_DIRECTIONS FOR THIS TASK_: Reproduce, exactly and in full, only the lines below from the one containing "sudo n stable" through the one containing "Go to the browser".

[DATA FOR THIS EXERCISE — start]

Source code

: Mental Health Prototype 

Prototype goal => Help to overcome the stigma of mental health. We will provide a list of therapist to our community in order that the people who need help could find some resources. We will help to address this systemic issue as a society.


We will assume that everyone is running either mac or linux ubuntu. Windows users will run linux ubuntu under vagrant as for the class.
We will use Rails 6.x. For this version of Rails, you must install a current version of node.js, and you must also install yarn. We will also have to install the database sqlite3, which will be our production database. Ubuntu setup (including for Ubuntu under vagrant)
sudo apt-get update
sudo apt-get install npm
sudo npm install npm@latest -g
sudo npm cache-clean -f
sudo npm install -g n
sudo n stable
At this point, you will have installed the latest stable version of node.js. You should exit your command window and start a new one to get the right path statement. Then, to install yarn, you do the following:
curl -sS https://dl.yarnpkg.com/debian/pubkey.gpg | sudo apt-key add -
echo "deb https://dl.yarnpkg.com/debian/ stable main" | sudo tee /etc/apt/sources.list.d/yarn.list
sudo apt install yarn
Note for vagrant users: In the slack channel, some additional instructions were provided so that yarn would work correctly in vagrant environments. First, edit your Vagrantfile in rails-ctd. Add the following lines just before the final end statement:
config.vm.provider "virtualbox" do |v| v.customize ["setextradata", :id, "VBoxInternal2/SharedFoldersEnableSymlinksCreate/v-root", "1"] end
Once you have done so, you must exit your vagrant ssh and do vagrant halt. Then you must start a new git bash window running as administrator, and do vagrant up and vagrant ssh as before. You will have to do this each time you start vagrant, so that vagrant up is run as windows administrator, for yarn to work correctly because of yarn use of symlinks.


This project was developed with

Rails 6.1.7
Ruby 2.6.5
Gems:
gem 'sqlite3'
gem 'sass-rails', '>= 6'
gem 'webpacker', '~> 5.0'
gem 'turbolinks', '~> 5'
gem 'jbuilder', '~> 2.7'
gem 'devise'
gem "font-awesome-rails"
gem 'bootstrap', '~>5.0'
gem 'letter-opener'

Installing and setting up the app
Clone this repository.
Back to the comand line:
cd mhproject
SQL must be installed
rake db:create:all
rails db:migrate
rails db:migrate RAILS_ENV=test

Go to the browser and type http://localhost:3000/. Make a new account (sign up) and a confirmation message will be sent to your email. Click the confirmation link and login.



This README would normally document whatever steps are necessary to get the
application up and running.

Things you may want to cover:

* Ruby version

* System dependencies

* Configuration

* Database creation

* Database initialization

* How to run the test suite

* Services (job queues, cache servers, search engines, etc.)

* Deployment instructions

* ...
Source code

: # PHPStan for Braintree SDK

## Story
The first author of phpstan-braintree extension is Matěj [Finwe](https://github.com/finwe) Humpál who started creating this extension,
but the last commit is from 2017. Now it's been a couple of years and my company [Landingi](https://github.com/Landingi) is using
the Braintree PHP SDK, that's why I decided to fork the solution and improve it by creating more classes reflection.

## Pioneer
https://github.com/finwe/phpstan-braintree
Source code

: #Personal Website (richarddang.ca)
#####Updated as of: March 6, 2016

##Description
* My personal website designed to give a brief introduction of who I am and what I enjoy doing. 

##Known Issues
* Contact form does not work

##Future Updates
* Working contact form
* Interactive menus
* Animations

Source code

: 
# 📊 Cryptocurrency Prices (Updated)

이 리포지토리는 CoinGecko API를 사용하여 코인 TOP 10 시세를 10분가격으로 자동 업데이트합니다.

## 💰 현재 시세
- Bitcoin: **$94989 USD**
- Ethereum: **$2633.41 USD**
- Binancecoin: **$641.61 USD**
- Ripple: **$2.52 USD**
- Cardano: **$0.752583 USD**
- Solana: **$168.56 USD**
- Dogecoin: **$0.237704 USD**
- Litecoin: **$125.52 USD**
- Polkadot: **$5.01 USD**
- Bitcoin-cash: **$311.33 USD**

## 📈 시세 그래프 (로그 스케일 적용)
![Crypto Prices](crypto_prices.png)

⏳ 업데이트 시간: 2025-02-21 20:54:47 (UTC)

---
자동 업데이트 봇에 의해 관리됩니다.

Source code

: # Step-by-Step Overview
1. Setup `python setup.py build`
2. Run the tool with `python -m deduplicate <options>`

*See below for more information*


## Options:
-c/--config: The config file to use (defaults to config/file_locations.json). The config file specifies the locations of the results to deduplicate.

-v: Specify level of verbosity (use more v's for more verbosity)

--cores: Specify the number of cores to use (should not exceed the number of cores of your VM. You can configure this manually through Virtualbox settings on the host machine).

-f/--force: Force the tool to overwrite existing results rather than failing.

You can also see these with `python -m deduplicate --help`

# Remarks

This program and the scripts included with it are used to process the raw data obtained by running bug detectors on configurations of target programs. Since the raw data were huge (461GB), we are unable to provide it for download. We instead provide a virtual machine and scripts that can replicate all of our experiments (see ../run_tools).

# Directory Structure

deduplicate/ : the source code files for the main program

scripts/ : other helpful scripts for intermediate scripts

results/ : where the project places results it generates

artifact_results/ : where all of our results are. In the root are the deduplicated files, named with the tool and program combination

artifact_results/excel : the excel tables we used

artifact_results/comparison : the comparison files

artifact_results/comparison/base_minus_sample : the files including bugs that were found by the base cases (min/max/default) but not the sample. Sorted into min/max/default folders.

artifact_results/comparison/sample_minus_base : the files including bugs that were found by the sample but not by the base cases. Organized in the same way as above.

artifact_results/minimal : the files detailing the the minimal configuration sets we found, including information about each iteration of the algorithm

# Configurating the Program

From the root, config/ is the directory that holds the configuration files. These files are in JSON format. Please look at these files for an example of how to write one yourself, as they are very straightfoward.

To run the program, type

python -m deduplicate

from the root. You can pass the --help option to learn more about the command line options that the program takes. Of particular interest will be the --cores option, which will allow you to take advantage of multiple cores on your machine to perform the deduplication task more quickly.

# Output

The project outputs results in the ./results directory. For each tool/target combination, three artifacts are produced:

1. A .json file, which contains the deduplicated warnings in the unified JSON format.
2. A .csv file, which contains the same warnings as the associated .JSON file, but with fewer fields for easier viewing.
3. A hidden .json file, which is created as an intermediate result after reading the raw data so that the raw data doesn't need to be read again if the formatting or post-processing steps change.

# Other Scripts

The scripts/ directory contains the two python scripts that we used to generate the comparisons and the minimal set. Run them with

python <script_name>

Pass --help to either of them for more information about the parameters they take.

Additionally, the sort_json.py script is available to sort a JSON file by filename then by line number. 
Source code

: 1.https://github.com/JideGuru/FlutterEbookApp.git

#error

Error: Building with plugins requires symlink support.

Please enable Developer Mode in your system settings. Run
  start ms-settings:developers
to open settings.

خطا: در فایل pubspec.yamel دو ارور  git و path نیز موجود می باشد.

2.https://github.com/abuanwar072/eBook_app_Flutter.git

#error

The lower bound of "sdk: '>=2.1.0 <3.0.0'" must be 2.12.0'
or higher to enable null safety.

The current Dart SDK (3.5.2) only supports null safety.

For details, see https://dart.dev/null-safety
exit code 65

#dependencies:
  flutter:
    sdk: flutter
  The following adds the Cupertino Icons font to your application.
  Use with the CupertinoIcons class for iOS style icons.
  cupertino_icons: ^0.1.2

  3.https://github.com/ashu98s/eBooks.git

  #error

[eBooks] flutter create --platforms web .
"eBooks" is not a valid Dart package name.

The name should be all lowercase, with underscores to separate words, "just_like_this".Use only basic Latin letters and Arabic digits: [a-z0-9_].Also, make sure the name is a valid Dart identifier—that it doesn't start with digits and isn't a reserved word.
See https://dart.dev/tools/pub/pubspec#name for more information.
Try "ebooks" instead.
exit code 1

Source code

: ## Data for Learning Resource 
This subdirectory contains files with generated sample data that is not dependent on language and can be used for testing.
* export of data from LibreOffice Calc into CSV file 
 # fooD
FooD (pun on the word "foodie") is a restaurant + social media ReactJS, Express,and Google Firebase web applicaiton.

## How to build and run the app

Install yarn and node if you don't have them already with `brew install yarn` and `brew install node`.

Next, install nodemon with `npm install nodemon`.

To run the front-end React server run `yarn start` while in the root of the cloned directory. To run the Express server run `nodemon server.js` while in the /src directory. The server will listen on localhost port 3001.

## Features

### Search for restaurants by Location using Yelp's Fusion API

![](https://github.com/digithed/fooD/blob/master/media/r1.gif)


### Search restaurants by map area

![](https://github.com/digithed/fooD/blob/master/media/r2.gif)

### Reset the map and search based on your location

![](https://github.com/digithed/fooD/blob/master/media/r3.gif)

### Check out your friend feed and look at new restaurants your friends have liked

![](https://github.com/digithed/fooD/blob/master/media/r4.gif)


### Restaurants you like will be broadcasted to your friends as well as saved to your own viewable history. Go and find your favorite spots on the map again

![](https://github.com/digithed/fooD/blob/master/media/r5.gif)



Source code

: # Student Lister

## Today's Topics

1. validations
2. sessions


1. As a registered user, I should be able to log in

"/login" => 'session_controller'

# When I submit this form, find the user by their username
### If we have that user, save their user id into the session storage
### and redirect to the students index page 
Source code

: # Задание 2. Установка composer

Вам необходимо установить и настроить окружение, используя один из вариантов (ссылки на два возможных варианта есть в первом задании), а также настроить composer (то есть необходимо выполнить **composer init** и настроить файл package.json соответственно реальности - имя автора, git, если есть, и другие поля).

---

[DATA FOR THIS EXERCISE — finish]

_SOLVED EXERCISE_:
sudo n stable
At this point, you will have installed the latest stable version of node.js. You should exit your command window and start a new one to get the right path statement. Then, to install yarn, you do the following:
curl -sS https://dl.yarnpkg.com/debian/pubkey.gpg | sudo apt-key add -
echo "deb https://dl.yarnpkg.com/debian/ stable main" | sudo tee /etc/apt/sources.list.d/yarn.list
sudo apt install yarn
Note for vagrant users: In the slack channel, some additional instructions were provided so that yarn would work correctly in vagrant environments. First, edit your Vagrantfile in rails-ctd. Add the following lines just before the final end statement:
config.vm.provider "virtualbox" do |v| v.customize ["setextradata", :id, "VBoxInternal2/SharedFoldersEnableSymlinksCreate/v-root", "1"] end
Once you have done so, you must exit your vagrant ssh and do vagrant halt. Then you must start a new git bash window running as administrator, and do vagrant up and vagrant ssh as before. You will have to do this each time you start vagrant, so that vagrant up is run as windows administrator, for yarn to work correctly because of yarn use of symlinks.


This project was developed with

Rails 6.1.7
Ruby 2.6.5
Gems:
gem 'sqlite3'
gem 'sass-rails', '>= 6'
gem 'webpacker', '~> 5.0'
gem 'turbolinks', '~> 5'
gem 'jbuilder', '~> 2.7'
gem 'devise'
gem "font-awesome-rails"
gem 'bootstrap', '~>5.0'
gem 'letter-opener'

Installing and setting up the app
Clone this repository.
Back to the comand line:
cd mhproject
SQL must be installed
rake db:create:all
rails db:migrate
rails db:migrate RAILS_ENV=test

Go to the browser and type http://localhost:3000/. Make a new account (sign up) and a confirmation message will be sent to your email. Click the confirmation link and login.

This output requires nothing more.